■ Problem description
Word for word, return every record.

(Listed records Opens)

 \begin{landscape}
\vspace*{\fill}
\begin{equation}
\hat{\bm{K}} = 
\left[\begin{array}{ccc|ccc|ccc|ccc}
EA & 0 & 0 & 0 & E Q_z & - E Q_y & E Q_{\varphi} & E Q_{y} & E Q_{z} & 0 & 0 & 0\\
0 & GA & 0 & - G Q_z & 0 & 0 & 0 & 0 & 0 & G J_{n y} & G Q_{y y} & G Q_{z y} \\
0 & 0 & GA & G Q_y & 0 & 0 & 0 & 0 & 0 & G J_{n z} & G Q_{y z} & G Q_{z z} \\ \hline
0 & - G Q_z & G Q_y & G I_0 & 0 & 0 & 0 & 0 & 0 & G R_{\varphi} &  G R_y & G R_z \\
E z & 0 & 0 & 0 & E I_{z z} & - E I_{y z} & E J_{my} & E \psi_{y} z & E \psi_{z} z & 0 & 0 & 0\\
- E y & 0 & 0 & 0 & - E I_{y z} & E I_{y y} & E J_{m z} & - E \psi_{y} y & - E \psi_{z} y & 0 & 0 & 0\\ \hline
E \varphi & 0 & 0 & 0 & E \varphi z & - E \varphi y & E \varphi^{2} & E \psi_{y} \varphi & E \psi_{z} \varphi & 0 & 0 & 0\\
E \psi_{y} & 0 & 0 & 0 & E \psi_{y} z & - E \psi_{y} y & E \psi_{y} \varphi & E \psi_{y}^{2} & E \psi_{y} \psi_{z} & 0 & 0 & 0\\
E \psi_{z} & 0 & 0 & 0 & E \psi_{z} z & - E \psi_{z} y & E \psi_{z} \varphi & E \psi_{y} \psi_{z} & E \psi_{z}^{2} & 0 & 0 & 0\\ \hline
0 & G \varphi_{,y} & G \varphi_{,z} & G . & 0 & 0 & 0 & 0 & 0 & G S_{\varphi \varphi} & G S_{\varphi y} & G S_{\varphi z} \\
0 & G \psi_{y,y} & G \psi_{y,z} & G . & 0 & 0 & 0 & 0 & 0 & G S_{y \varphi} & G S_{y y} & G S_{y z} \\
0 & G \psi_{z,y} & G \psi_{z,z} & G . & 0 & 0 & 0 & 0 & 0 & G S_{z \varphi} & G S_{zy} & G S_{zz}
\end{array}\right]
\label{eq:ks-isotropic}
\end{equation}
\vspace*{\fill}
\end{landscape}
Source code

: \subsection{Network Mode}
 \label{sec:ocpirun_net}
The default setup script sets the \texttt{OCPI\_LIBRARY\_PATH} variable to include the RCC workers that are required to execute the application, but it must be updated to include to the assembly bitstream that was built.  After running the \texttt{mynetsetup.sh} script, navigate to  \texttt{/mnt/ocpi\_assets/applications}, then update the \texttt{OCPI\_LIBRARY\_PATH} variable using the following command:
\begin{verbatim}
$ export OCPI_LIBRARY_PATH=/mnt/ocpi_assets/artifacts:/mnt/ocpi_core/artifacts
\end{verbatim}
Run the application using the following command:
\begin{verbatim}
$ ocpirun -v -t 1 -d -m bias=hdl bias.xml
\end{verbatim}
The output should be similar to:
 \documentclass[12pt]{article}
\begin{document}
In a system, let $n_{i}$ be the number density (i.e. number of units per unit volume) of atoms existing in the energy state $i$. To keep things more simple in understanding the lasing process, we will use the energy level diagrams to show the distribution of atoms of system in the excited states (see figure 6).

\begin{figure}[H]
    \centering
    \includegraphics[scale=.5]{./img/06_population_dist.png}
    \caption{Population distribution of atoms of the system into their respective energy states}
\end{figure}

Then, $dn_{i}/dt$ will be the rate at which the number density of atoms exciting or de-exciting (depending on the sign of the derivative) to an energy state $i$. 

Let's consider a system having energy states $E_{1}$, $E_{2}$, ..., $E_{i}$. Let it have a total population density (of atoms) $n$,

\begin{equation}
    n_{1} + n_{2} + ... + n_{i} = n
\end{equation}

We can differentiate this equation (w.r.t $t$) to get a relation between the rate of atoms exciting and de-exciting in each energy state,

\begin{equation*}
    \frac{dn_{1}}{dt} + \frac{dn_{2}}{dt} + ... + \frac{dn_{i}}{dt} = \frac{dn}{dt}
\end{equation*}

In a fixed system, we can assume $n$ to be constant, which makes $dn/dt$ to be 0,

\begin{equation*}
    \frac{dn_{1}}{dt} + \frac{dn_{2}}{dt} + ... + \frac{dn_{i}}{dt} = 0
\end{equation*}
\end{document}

(Listed records Closes)

■ Result
 \begin{landscape}
\vspace*{\fill}
\begin{equation}
\hat{\bm{K}} = 
\left[\begin{array}{ccc|ccc|ccc|ccc}
EA & 0 & 0 & 0 & E Q_z & - E Q_y & E Q_{\varphi} & E Q_{y} & E Q_{z} & 0 & 0 & 0\\
0 & GA & 0 & - G Q_z & 0 & 0 & 0 & 0 & 0 & G J_{n y} & G Q_{y y} & G Q_{z y} \\
0 & 0 & GA & G Q_y & 0 & 0 & 0 & 0 & 0 & G J_{n z} & G Q_{y z} & G Q_{z z} \\ \hline
0 & - G Q_z & G Q_y & G I_0 & 0 & 0 & 0 & 0 & 0 & G R_{\varphi} &  G R_y & G R_z \\
E z & 0 & 0 & 0 & E I_{z z} & - E I_{y z} & E J_{my} & E \psi_{y} z & E \psi_{z} z & 0 & 0 & 0\\
- E y & 0 & 0 & 0 & - E I_{y z} & E I_{y y} & E J_{m z} & - E \psi_{y} y & - E \psi_{z} y & 0 & 0 & 0\\ \hline
E \varphi & 0 & 0 & 0 & E \varphi z & - E \varphi y & E \varphi^{2} & E \psi_{y} \varphi & E \psi_{z} \varphi & 0 & 0 & 0\\
E \psi_{y} & 0 & 0 & 0 & E \psi_{y} z & - E \psi_{y} y & E \psi_{y} \varphi & E \psi_{y}^{2} & E \psi_{y} \psi_{z} & 0 & 0 & 0\\
E \psi_{z} & 0 & 0 & 0 & E \psi_{z} z & - E \psi_{z} y & E \psi_{z} \varphi & E \psi_{y} \psi_{z} & E \psi_{z}^{2} & 0 & 0 & 0\\ \hline
0 & G \varphi_{,y} & G \varphi_{,z} & G . & 0 & 0 & 0 & 0 & 0 & G S_{\varphi \varphi} & G S_{\varphi y} & G S_{\varphi z} \\
0 & G \psi_{y,y} & G \psi_{y,z} & G . & 0 & 0 & 0 & 0 & 0 & G S_{y \varphi} & G S_{y y} & G S_{y z} \\
0 & G \psi_{z,y} & G \psi_{z,z} & G . & 0 & 0 & 0 & 0 & 0 & G S_{z \varphi} & G S_{zy} & G S_{zz}
\end{array}\right]
\label{eq:ks-isotropic}
\end{equation}
\vspace*{\fill}
\end{landscape}
Source code

: \subsection{Network Mode}
 \label{sec:ocpirun_net}
The default setup script sets the \texttt{OCPI\_LIBRARY\_PATH} variable to include the RCC workers that are required to execute the application, but it must be updated to include to the assembly bitstream that was built.  After running the \texttt{mynetsetup.sh} script, navigate to  \texttt{/mnt/ocpi\_assets/applications}, then update the \texttt{OCPI\_LIBRARY\_PATH} variable using the following command:
\begin{verbatim}
$ export OCPI_LIBRARY_PATH=/mnt/ocpi_assets/artifacts:/mnt/ocpi_core/artifacts
\end{verbatim}
Run the application using the following command:
\begin{verbatim}
$ ocpirun -v -t 1 -d -m bias=hdl bias.xml
\end{verbatim}
The output should be similar to:
 \documentclass[12pt]{article}
\begin{document}
In a system, let $n_{i}$ be the number density (i.e. number of units per unit volume) of atoms existing in the energy state $i$. To keep things more simple in understanding the lasing process, we will use the energy level diagrams to show the distribution of atoms of system in the excited states (see figure 6).

\begin{figure}[H]
    \centering
    \includegraphics[scale=.5]{./img/06_population_dist.png}
    \caption{Population distribution of atoms of the system into their respective energy states}
\end{figure}

Then, $dn_{i}/dt$ will be the rate at which the number density of atoms exciting or de-exciting (depending on the sign of the derivative) to an energy state $i$. 

Let's consider a system having energy states $E_{1}$, $E_{2}$, ..., $E_{i}$. Let it have a total population density (of atoms) $n$,

\begin{equation}
    n_{1} + n_{2} + ... + n_{i} = n
\end{equation}

We can differentiate this equation (w.r.t $t$) to get a relation between the rate of atoms exciting and de-exciting in each energy state,

\begin{equation*}
    \frac{dn_{1}}{dt} + \frac{dn_{2}}{dt} + ... + \frac{dn_{i}}{dt} = \frac{dn}{dt}
\end{equation*}

In a fixed system, we can assume $n$ to be constant, which makes $dn/dt$ to be 0,

\begin{equation*}
    \frac{dn_{1}}{dt} + \frac{dn_{2}}{dt} + ... + \frac{dn_{i}}{dt} = 0
\end{equation*}
\end{document}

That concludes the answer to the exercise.